__EXERCISE DETAILS__
When you spot the word "Australia" in a line of the data below, copy that line.

__DATA SUPPLIED__
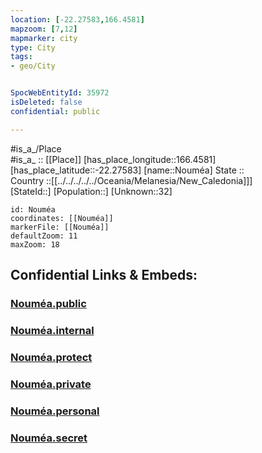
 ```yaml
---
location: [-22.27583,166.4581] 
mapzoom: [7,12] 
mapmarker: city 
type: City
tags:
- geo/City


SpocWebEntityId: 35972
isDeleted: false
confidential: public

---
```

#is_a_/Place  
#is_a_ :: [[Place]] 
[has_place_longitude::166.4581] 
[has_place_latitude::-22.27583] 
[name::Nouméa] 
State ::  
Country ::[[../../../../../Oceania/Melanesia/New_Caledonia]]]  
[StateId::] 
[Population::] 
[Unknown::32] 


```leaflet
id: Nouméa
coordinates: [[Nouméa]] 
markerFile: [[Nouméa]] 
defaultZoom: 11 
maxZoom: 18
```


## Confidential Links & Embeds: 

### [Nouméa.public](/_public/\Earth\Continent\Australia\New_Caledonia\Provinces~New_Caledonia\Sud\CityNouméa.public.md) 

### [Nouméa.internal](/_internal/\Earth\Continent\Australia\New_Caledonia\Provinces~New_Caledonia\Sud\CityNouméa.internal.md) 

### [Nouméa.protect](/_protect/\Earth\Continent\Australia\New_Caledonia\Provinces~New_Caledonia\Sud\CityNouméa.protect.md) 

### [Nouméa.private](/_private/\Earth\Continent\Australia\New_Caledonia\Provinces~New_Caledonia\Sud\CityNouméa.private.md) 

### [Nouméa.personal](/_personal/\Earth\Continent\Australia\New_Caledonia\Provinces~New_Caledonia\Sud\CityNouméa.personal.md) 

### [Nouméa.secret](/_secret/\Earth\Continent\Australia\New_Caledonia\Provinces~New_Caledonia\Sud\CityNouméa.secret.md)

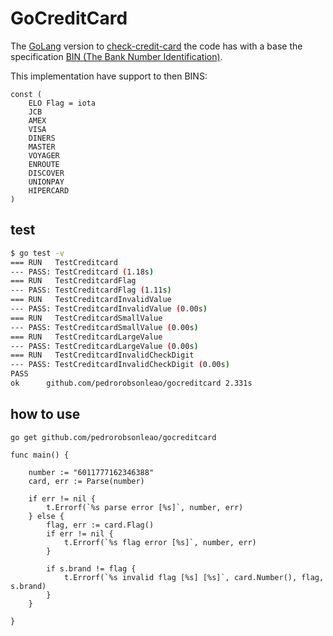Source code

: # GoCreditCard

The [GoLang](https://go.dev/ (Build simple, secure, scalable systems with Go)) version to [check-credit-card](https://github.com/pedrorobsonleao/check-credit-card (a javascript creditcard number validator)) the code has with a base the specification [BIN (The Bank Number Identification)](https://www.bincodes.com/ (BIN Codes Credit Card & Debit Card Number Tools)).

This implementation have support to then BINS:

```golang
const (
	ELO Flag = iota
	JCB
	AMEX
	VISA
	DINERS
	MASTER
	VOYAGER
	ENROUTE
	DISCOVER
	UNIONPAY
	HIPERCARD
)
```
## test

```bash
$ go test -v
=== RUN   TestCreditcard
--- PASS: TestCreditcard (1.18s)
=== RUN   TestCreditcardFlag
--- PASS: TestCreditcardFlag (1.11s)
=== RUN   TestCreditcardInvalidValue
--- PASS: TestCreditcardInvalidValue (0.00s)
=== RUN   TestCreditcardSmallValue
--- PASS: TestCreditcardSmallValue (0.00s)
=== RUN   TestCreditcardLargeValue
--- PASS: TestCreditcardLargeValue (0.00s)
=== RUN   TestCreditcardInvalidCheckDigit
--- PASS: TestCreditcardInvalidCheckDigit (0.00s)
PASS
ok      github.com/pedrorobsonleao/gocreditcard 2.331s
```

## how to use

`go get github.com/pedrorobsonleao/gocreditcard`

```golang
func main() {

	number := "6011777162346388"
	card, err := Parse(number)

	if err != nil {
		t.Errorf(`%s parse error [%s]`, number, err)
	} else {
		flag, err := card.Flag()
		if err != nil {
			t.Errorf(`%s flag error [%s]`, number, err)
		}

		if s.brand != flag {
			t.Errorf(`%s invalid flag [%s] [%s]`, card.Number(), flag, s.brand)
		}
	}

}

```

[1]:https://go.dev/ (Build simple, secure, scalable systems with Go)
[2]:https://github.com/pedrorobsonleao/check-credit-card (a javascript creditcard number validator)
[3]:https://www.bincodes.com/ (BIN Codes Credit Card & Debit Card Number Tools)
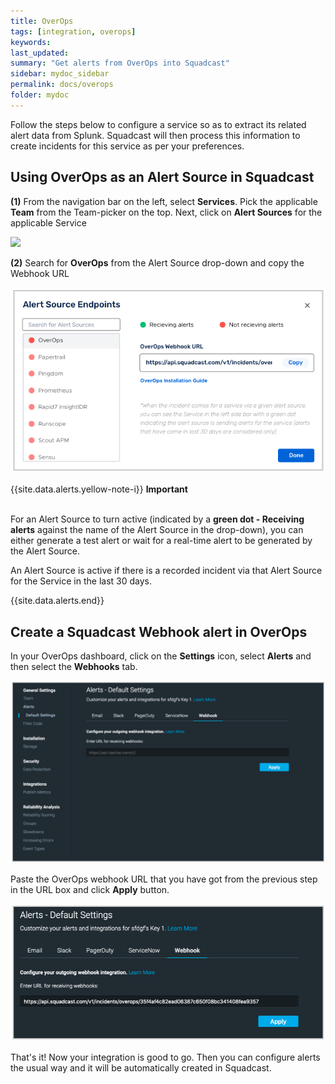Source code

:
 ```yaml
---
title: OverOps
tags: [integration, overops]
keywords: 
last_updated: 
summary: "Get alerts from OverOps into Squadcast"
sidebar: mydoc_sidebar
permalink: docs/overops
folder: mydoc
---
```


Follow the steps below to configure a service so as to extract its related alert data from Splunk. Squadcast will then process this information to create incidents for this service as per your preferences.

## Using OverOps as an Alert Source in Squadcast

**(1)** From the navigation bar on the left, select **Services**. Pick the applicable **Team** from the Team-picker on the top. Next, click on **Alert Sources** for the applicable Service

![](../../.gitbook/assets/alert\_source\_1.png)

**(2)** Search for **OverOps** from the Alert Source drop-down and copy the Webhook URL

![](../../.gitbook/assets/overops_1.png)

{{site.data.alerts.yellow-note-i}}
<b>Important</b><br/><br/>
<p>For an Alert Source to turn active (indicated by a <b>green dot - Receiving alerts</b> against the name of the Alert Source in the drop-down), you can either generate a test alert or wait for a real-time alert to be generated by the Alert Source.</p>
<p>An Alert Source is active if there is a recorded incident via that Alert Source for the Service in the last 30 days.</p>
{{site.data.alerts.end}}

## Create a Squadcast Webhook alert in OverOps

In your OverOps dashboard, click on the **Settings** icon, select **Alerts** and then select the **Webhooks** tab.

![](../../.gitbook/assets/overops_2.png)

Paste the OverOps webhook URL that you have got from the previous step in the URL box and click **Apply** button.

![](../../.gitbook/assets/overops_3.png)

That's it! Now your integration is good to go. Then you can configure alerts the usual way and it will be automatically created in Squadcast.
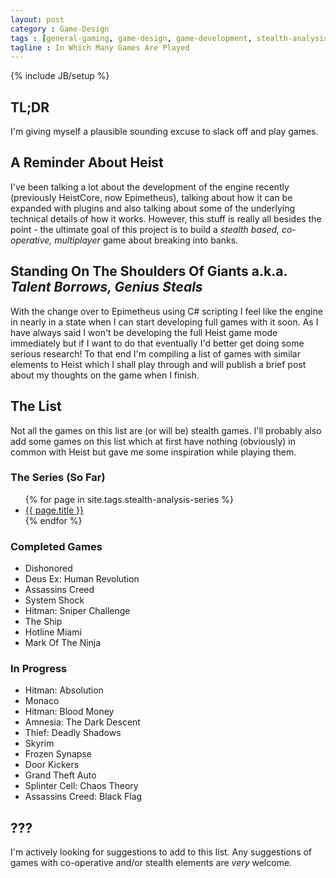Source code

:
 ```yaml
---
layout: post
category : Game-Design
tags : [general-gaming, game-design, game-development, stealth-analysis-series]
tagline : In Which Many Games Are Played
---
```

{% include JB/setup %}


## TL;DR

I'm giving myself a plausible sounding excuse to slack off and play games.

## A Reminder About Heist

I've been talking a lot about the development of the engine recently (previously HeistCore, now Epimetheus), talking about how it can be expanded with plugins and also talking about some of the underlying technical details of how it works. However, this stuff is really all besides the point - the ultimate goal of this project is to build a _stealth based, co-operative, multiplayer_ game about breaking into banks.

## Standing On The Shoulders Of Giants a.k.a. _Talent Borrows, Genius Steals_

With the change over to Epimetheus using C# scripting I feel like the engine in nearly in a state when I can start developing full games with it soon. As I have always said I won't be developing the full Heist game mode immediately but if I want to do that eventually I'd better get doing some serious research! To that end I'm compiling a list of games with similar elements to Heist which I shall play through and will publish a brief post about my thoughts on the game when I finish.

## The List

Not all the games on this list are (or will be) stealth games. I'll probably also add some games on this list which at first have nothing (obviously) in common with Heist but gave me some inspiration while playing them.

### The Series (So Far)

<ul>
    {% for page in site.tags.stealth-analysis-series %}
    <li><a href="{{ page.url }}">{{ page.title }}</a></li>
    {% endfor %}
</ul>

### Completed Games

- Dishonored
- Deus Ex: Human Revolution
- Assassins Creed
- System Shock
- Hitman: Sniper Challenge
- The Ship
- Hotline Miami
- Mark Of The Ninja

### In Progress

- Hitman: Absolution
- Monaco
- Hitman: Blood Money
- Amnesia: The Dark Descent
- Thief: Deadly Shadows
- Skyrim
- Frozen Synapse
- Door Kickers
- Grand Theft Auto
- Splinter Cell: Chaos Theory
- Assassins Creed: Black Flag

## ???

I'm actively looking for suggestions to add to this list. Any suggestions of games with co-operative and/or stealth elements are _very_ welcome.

__YOUR RESPONSE__
### [Nouméa.public](/_public/\Earth\Continent\Australia\New_Caledonia\Provinces~New_Caledonia\Sud\CityNouméa.public.md) 
### [Nouméa.internal](/_internal/\Earth\Continent\Australia\New_Caledonia\Provinces~New_Caledonia\Sud\CityNouméa.internal.md) 
### [Nouméa.protect](/_protect/\Earth\Continent\Australia\New_Caledonia\Provinces~New_Caledonia\Sud\CityNouméa.protect.md) 
### [Nouméa.private](/_private/\Earth\Continent\Australia\New_Caledonia\Provinces~New_Caledonia\Sud\CityNouméa.private.md) 
### [Nouméa.personal](/_personal/\Earth\Continent\Australia\New_Caledonia\Provinces~New_Caledonia\Sud\CityNouméa.personal.md) 
### [Nouméa.secret](/_secret/\Earth\Continent\Australia\New_Caledonia\Provinces~New_Caledonia\Sud\CityNouméa.secret.md)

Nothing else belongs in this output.